システムとしての警察と、社会と個人の間で乖離する正義

 さて、世間と正義について縷々述べてきましたが、警察と正義についてはどうなのでしょう。
 警察学校時代のカナの教官・横井は、「便利な警察官に心身を投げうち仕事をさせるための脅し文句」が警察に向けられる「正義」という言葉の大半だと言いました。この脅し文句が誰から向けられてくるのか。おそらくそれは、警察が守るべき市民からであり、ともに市民を守るべき警察からなのでしょう。いずれにせよ、働く当人が掲げると言うよりは、当人が周囲から押し付けられるものだと言えます。

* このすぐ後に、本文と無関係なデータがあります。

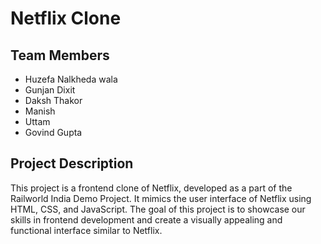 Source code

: # Netflix Clone

## Team Members
- Huzefa Nalkheda wala
- Gunjan Dixit
- Daksh Thakor
- Manish
- Uttam
- Govind Gupta

## Project Description
This project is a frontend clone of Netflix, developed as a part of the Railworld India Demo Project. It mimics the user interface of Netflix using HTML, CSS, and JavaScript. The goal of this project is to showcase our skills in frontend development and create a visually appealing and functional interface similar to Netflix.

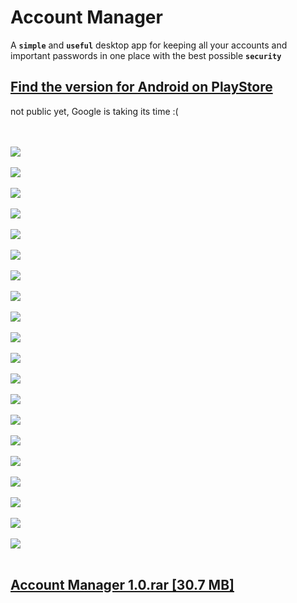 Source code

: # Account Manager
A **`simple`** and **`useful`** desktop app for keeping all your accounts and important passwords in one place with the best possible **`security`**

## [Find the version for Android on PlayStore](https://play.google.com/store/apps/details?id=com.eca.accountmanager)
not public yet, Google is taking its time :(

 <br><br>
![](images/screenshots/03.%20Account%20Panel%2001.png)
<br><br>![](images/screenshots/01.%20First%20Launch%20Panel%20en.png)
<br><br>![](images/screenshots/02.%20First%20Launch%20Panel%20es.png)
<br><br>![](images/screenshots/04.%20Account%20Panel%2004.png)
<br><br>![](images/screenshots/05.%20Account%20Panel%2005%20[Password%20Copied%20To%20Clipboard].png)
<br><br>![](images/screenshots/06.%20Account%20Panel%2003.png)
<br><br>![](images/screenshots/07.%20Host%20Selection%20Panel%20Menu%2001.png)
<br><br>![](images/screenshots/08.%20Host%20Selection%20Panel%20Menu%2002.png)
<br><br>![](images/screenshots/09.%20Color%20Picker.png)
<br><br>![](images/screenshots/10.%20New%20Account%20Menu.png)
<br><br>![](images/screenshots/11.%20Account%20Type%20Menu.png)
<br><br>![](images/screenshots/12.%20Account%20Info.png)
<br><br>![](images/screenshots/13.%20Change%20Password.png)
<br><br>![](images/screenshots/14%20Password%20Panel.png)
<br><br>![](images/screenshots/15.%20Password%20Panel%20-%20Importing%20File.png)
<br><br>![](images/screenshots/16.%20Host%20Types.png)
<br><br>![](images/screenshots/17.%20Built-in%20Date%20Picker.png)
<br><br>![](images/screenshots/18.%20Settings%20Panel%20[Windows%20Version]%20tag.png)
<br><br>![](images/screenshots/19.%20Settings%20Panel%20[Android%20Version]%20tag.png)
<br><br>![](images/screenshots/20.%20App%20Info.png)
<br><br>

## [Account Manager 1.0.rar [30.7 MB]](https://github.com/Odellgm/account-manager/releases/download/v1.0/Account.Manager.1.0.rar)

 しかし、それは警察という組織の特性上、むしろ正しいのかもしれません。
 警察官の職務は「個人の生命、身体及び財産の保護、犯罪の予防、公安の維持並びに他の法令の執行等」(警察官職務執行法 第一条)と規定されていますが、これらの執行のために、ときとして対象者の人権を制限する権限を与えられています。
 警察官個々人には心がありますから、他の一般市民が感じるのと同様に、事件に同情したり、あるいは憤りを覚えたりしますが、その私的な感情に任せて、誰かの権利を制限することがあってはありません。そうならないよう、法令によって警察官による権限の行使は規制されていますし、上記引用法の第一条2項に「必要な最小の限度において用いるべきものであつて、いやしくもその濫用にわたるようなことがあつてはならない」と訓示的な縛りが設けられています。

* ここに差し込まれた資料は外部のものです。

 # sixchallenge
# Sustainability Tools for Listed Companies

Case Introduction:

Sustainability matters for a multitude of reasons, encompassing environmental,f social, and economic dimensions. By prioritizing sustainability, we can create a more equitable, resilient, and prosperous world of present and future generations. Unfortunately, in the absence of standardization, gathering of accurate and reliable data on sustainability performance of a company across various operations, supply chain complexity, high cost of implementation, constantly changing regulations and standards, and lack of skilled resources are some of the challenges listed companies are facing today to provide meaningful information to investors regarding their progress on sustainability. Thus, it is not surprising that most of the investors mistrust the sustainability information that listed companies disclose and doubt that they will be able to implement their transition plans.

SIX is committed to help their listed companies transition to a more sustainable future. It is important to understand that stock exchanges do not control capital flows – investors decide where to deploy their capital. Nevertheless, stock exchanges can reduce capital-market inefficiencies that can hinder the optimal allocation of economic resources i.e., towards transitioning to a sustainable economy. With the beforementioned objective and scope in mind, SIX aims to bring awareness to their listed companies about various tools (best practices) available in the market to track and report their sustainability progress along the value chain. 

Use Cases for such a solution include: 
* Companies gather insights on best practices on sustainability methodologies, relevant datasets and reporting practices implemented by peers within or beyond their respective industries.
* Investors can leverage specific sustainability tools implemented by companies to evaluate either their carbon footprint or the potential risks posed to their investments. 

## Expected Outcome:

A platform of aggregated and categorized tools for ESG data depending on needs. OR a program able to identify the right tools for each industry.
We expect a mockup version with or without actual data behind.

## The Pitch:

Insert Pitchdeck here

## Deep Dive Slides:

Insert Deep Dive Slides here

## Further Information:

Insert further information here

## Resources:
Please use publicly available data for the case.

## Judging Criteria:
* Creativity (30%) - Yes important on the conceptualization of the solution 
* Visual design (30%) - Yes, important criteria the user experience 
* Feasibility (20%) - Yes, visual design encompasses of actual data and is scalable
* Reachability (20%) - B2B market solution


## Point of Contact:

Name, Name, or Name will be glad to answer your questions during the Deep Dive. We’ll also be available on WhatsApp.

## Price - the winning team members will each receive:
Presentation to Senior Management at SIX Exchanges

 公務員である警察は、社会秩序維持のためのシステムです。その運用は、時にお役所仕事と揶揄されるように、やはりシステマチックに、上意下達的になされます。社会秩序は達成されるべきことであり、それについて一般市民も異論はないでしょうが、しかし、そのためになされる行動が、必ずしも市井の個人の肌感覚としての素朴な「正義」と一致するわけではありません。
 本作の事件も、警察が認知していたDV事案の延長線上に発生してしまいましたが、DV事案に対して警察は、通報に対する出動、臨場、説諭をしており、事件の直前にも被害者を加害者から物理的に引き離す等の対応をしていました。
 対応をしてもなお、現に事件が発生してしまったことから、対応が甘かった、もっとできることがあった、対応していた警察官に刑事罰を等の世間の非難は起こり、それにカナはやられてしまいましたが、しかし、市民の求める「もっとできること」には、職務執行法に規定されている「必要な最小の限度」という非常に大きな壁があります。
 加害者も、当然ですが、害を加える前はただの一般市民です。ただの一般市民を危なそうだから、何かしそうだからという理由で逮捕勾留等をしていたのが、戦前戦中の日本であり、それを反省しての警察官職務執行法の「必要な最小の限度」なのです(もちろん、現代日本で不当違法な逮捕勾留がゼロであると言えるわけではありませんが)。
 公権力の暴走は時として、私人の犯罪以上に社会秩序を脅かすものであり、それを防ぐために、警察をはじめとする公的なシステムには、法令等による様々な軛が科されています。それゆえの「お役所仕事」であり、市民の肌感覚の「正義」に馴染まない振る舞いも、社会秩序の維持を別の次元から見ているがゆえになります。
 警察の「正義」とは、個々の事件の対処はもちろん、それをする際の警察自身の在り方も含めた社会秩序を目的とするものであり、「悪」に対する素朴な反応として生まれた「正義」でもって警察が動くことは、必ずしも社会のためにはならないのです。

カナが選んだ道、選ぶべきではなかったかもしれない道

 最後に話をカナに戻せば、彼女は正義の側にいたかったのなら、マジョリティの側にいたかったのなら、警察に入るべきではなかったということなのでしょう。彼女を脅かした正義やマジョリティは、必ずしも警察の立場と一致するものではなかったからです。
 彼女がなりたがったのは多数派で、「正義」をふりかざせる者。ですが、それができる人間とは、つまり彼女や彼女の家族を追い詰めたもの。それと同じ穴の狢にならずに、正義とマジョリティの側につくことの折衷案が警察だったのでしょうが、結局それは失敗だったということでした。
 そして、事件後に彼女は警察を去りました。その理由は「警察官でいることに耐えられな」いから。
 警察官でいることで彼女は何から耐えていたのか。それについてはまた稿を改める必要があるでしょう。

 ということで、本日はこの辺で。